I attempted to prove directly that a function cannot have more than one left inverse, by showing that two left inverses of a function $f$, must be the same function.
My Proof
Let $f: A \to B, g: B \to A, h: B \to A$. Suppose $g$ and $h$ are left-inverses of $f$.
Thus $ g \circ f = i_A = h \circ f$. Where $i_A(x) =x$ for all $x \in A$.

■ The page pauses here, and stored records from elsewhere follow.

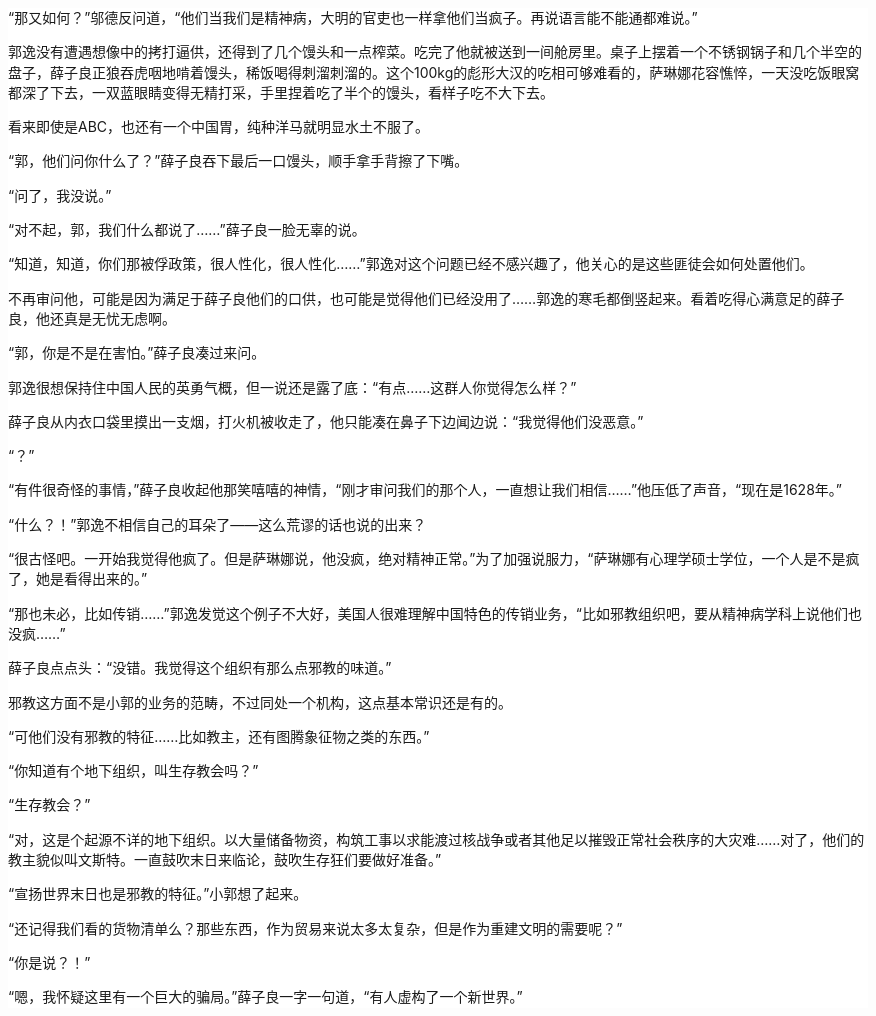   “那又如何？”邬德反问道，“他们当我们是精神病，大明的官吏也一样拿他们当疯子。再说语言能不能通都难说。”

  郭逸没有遭遇想像中的拷打逼供，还得到了几个馒头和一点榨菜。吃完了他就被送到一间舱房里。桌子上摆着一个不锈钢锅子和几个半空的盘子，薛子良正狼吞虎咽地啃着馒头，稀饭喝得刺溜刺溜的。这个100kg的彪形大汉的吃相可够难看的，萨琳娜花容憔悴，一天没吃饭眼窝都深了下去，一双蓝眼睛变得无精打采，手里捏着吃了半个的馒头，看样子吃不大下去。

  看来即使是ABC，也还有一个中国胃，纯种洋马就明显水土不服了。

  “郭，他们问你什么了？”薛子良吞下最后一口馒头，顺手拿手背擦了下嘴。

  “问了，我没说。”

  “对不起，郭，我们什么都说了……”薛子良一脸无辜的说。

  “知道，知道，你们那被俘政策，很人性化，很人性化……”郭逸对这个问题已经不感兴趣了，他关心的是这些匪徒会如何处置他们。

  不再审问他，可能是因为满足于薛子良他们的口供，也可能是觉得他们已经没用了……郭逸的寒毛都倒竖起来。看着吃得心满意足的薛子良，他还真是无忧无虑啊。

  “郭，你是不是在害怕。”薛子良凑过来问。

  郭逸很想保持住中国人民的英勇气概，但一说还是露了底：“有点……这群人你觉得怎么样？”

  薛子良从内衣口袋里摸出一支烟，打火机被收走了，他只能凑在鼻子下边闻边说：“我觉得他们没恶意。”

  “？”

  “有件很奇怪的事情，”薛子良收起他那笑嘻嘻的神情，“刚才审问我们的那个人，一直想让我们相信……”他压低了声音，“现在是1628年。”

  “什么？！”郭逸不相信自己的耳朵了——这么荒谬的话也说的出来？

  “很古怪吧。一开始我觉得他疯了。但是萨琳娜说，他没疯，绝对精神正常。”为了加强说服力，“萨琳娜有心理学硕士学位，一个人是不是疯了，她是看得出来的。”

  “那也未必，比如传销……”郭逸发觉这个例子不大好，美国人很难理解中国特色的传销业务，“比如邪教组织吧，要从精神病学科上说他们也没疯……”

  薛子良点点头：“没错。我觉得这个组织有那么点邪教的味道。”

  邪教这方面不是小郭的业务的范畴，不过同处一个机构，这点基本常识还是有的。

  “可他们没有邪教的特征……比如教主，还有图腾象征物之类的东西。”

  “你知道有个地下组织，叫生存教会吗？”

  “生存教会？”

  “对，这是个起源不详的地下组织。以大量储备物资，构筑工事以求能渡过核战争或者其他足以摧毁正常社会秩序的大灾难……对了，他们的教主貌似叫文斯特。一直鼓吹末日来临论，鼓吹生存狂们要做好准备。”

  “宣扬世界末日也是邪教的特征。”小郭想了起来。

  “还记得我们看的货物清单么？那些东西，作为贸易来说太多太复杂，但是作为重建文明的需要呢？”

  “你是说？！”

  “嗯，我怀疑这里有一个巨大的骗局。”薛子良一字一句道，“有人虚构了一个新世界。”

Therefore we have $g(f(a)) = h(f(a))$ for $a\in A$. Now since $f$ must be injective for $f$ to have a left-inverse, we have $f(a) = f(a) \implies a = a$ for all $a \in A$ and for all $f(a) \in B$
Put $b = f(a)$. Then $g(b) = h(b) \
\ \ \forall b \in B$, and thus $g = h$. $\square$
However based on the answers I saw here: Can a function have more than one left inverse?, it seems that my proof may be incorrect. But which part of my proof is incorrect, I can't seem to find anything wrong with my proof.
Best Answer
You're assuming that whenever you have a $b\in B$ there will be some $a$ such that $b=f(a)$. This is not necessarily the case!
However, if you explicitly add an assumption that $f$ is surjective, then a left inverse, if it exists, will be unique.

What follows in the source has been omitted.